In section 10.4 of the Momentum Trading Strategies course, you state that the Null Hypothesis is "Past and future returns are not correlated". But the null hypothesis is defined as the hypothesis that there is no significant difference between specified populations, and any observed difference is due to sampling or experimental error. A significant p-value (say < 0.05) means you can reject the null hypothesis and infer that the two populations are different. In other words, a null hypothesis is a hypothesis that two things are the same but if the p-value is small, then differences are significant and we can infer that they are not the same. Statistics often comes down to testing the significance of the difference.
If the returns are correlated, they would come from the same population, and the null hypothesis would not be rejected. This is the opposite of what you are saying. Can anyone help me to understand this? Thank you!
We are using the pearsonr method of scipy library to calculate a correlation coefficient and the p-value for testing non-correlation. According to scipy documentation, the p-value roughly indicates the probability of an uncorrelated system.

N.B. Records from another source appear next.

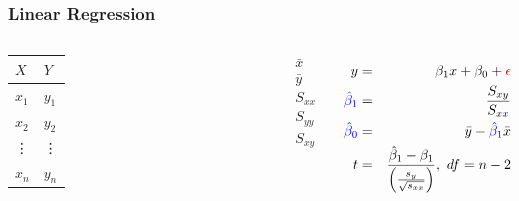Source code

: \begin{frame}
  \frametitle{Linear Regression}

    \begin{columns}

      \begin{tabular}{l|l}
        $X$    & $Y$ \\ \hline
        $x_1$  & $y_1$  \\
        $x_2$  & $y_2$  \\
        \vdots & \vdots  \\
        $x_n$  & $y_n$
      \end{tabular}


      \begin{eqnarray*}
        \bar{x} \\
        \bar{y} \\
        S_{xx} \\
        S_{yy} \\
        S_{xy} 
        \end{eqnarray*}

      
      \begin{eqnarray*}
        y & = & \beta_1 x + \beta_0 + {\color{red}\epsilon} \\
        {\color{blue}\hat{\beta}_1} & = & \frac{S_{xy}}{S_{xx}} \\
        {\color{blue}\hat{\beta}_0} & = & \bar{y} - {\color{blue}\hat{\beta}_1} \bar{x} \\
        t & = & \frac{\hat{\beta}_1-\beta_1}{\left(\frac{s_y}{\sqrt{s_{xx}}}\right)},~df=n-2
      \end{eqnarray*}

    \end{columns}





\end{frame}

Using the scipy document basis, our null hypothesis is past and future returns are not correlated, and alternate hypothesis is past, and future returns are correlated. If the p-value is below significance level (0.1 or 0.005 or 0.001…) then we can reject the null hypothesis 90% or 95% or 99% (depends on the significance level) confidence level that past and future returns are not correlated, or we can accept the alternate hypothesis with the same confidence level.